## Task requirements
Only a number is expected here: the count of lines in this data where "opzionale" occurs.

(Dataset entries)
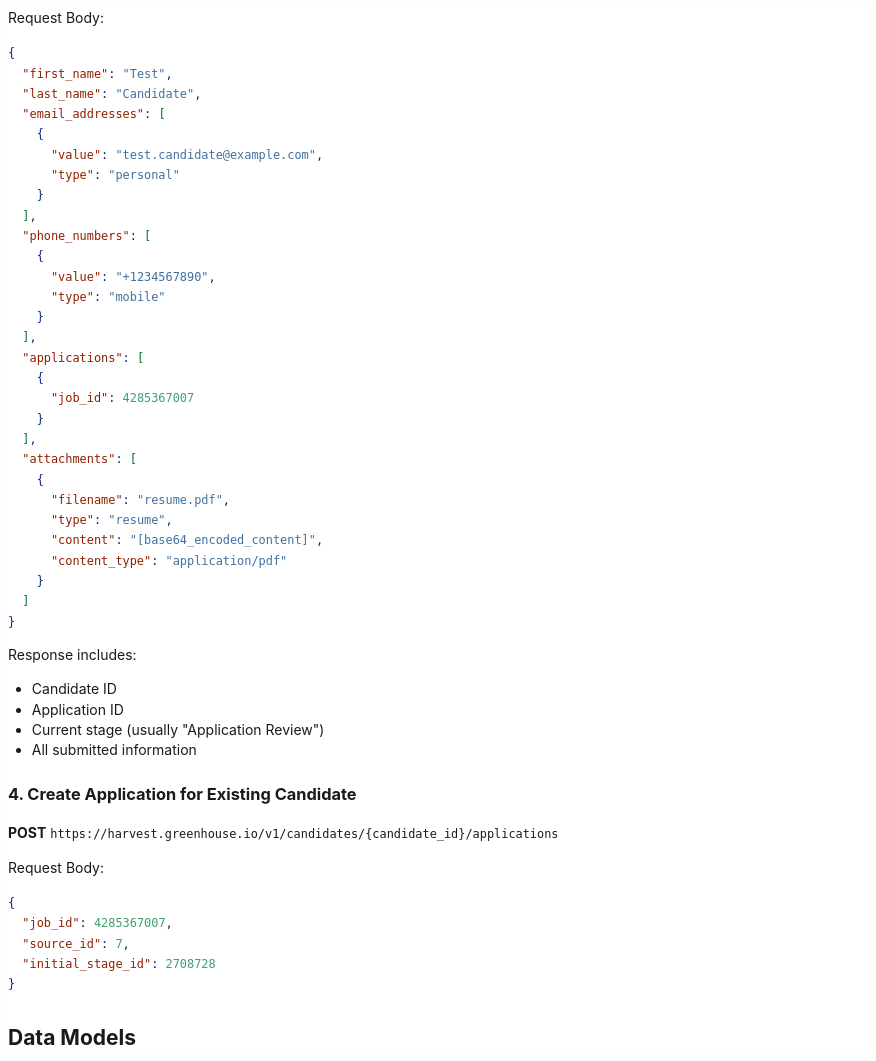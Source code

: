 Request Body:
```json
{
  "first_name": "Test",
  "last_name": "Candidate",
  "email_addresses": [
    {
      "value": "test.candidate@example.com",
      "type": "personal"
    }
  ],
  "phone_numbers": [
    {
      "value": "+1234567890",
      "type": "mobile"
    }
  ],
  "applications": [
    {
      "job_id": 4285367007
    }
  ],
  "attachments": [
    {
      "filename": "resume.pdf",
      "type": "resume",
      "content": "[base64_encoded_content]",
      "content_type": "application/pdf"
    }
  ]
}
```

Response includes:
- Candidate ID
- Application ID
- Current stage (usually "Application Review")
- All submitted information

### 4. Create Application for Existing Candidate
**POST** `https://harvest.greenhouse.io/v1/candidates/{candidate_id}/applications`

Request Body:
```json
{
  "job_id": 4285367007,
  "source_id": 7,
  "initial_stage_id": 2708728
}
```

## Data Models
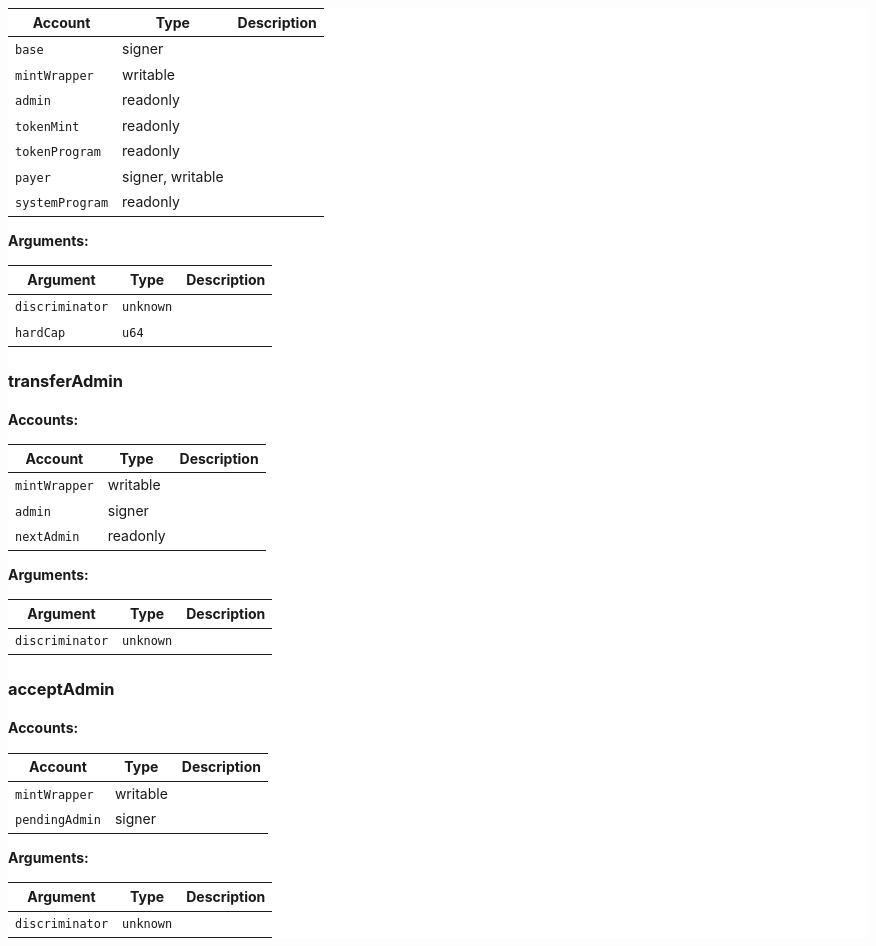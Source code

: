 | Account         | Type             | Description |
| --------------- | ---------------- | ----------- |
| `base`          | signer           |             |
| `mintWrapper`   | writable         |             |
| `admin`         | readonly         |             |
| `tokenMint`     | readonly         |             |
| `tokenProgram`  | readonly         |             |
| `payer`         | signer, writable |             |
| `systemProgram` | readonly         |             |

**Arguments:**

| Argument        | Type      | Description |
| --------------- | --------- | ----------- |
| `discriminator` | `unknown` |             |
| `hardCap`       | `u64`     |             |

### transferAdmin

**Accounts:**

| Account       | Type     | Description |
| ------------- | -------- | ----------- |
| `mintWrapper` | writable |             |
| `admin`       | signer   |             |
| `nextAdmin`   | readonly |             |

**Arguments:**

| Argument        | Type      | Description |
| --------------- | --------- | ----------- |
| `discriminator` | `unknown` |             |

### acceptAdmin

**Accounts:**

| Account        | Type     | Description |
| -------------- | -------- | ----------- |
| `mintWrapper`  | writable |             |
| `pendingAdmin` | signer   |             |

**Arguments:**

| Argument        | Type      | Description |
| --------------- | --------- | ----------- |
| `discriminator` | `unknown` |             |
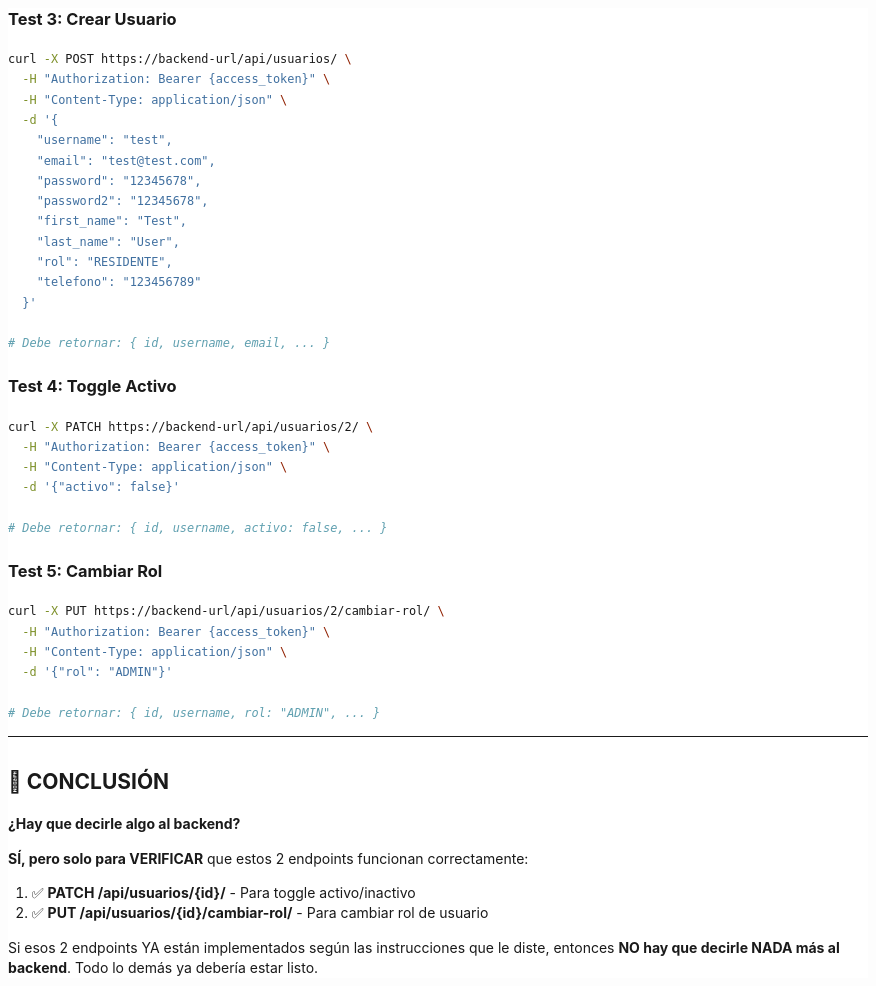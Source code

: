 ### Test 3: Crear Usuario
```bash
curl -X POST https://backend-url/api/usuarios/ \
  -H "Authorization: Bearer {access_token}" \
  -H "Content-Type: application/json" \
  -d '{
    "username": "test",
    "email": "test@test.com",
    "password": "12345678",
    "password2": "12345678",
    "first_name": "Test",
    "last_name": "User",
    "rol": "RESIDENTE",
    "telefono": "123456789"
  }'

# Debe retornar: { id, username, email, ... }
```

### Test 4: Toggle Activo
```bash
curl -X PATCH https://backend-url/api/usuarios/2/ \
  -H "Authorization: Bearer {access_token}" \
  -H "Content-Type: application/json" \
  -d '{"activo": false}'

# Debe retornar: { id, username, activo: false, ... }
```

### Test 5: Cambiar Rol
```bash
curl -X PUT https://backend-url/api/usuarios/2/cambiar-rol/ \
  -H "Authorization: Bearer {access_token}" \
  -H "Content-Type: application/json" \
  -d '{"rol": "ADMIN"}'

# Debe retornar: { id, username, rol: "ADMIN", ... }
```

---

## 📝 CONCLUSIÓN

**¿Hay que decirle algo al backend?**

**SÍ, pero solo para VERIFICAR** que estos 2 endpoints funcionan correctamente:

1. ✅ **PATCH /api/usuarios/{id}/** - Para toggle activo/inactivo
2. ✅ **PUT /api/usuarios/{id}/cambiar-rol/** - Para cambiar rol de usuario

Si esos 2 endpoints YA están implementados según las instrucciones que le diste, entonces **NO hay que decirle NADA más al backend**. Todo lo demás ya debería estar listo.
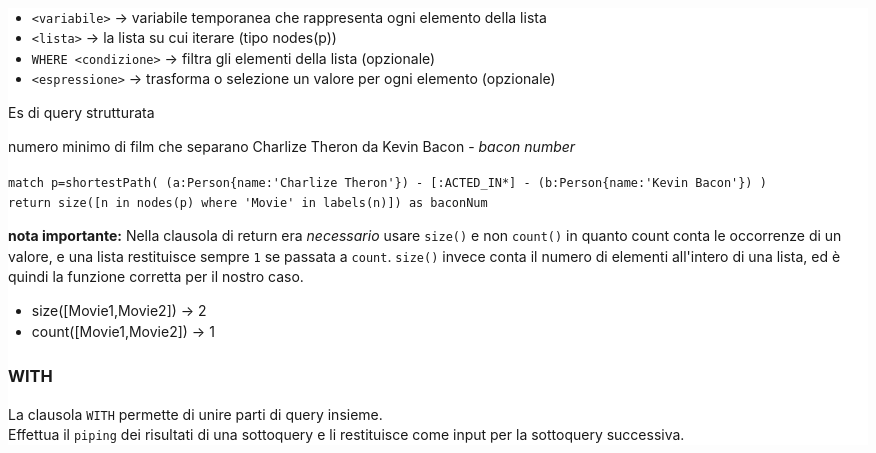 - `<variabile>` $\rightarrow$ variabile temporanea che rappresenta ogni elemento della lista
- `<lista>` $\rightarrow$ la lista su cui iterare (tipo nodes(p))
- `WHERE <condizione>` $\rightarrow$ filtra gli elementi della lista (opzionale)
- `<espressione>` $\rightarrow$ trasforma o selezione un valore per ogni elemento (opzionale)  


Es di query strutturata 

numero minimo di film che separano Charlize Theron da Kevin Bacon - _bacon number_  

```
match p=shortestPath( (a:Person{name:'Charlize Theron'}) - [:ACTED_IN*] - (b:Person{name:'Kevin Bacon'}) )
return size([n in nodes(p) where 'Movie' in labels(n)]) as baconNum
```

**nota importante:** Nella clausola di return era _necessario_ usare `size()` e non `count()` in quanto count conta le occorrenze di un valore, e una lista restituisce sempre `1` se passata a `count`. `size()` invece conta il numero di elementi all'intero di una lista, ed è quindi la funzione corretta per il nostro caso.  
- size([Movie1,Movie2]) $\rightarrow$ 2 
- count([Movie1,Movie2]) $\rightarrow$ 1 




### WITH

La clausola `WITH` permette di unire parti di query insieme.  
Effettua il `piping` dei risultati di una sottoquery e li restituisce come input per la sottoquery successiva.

## Answer section
2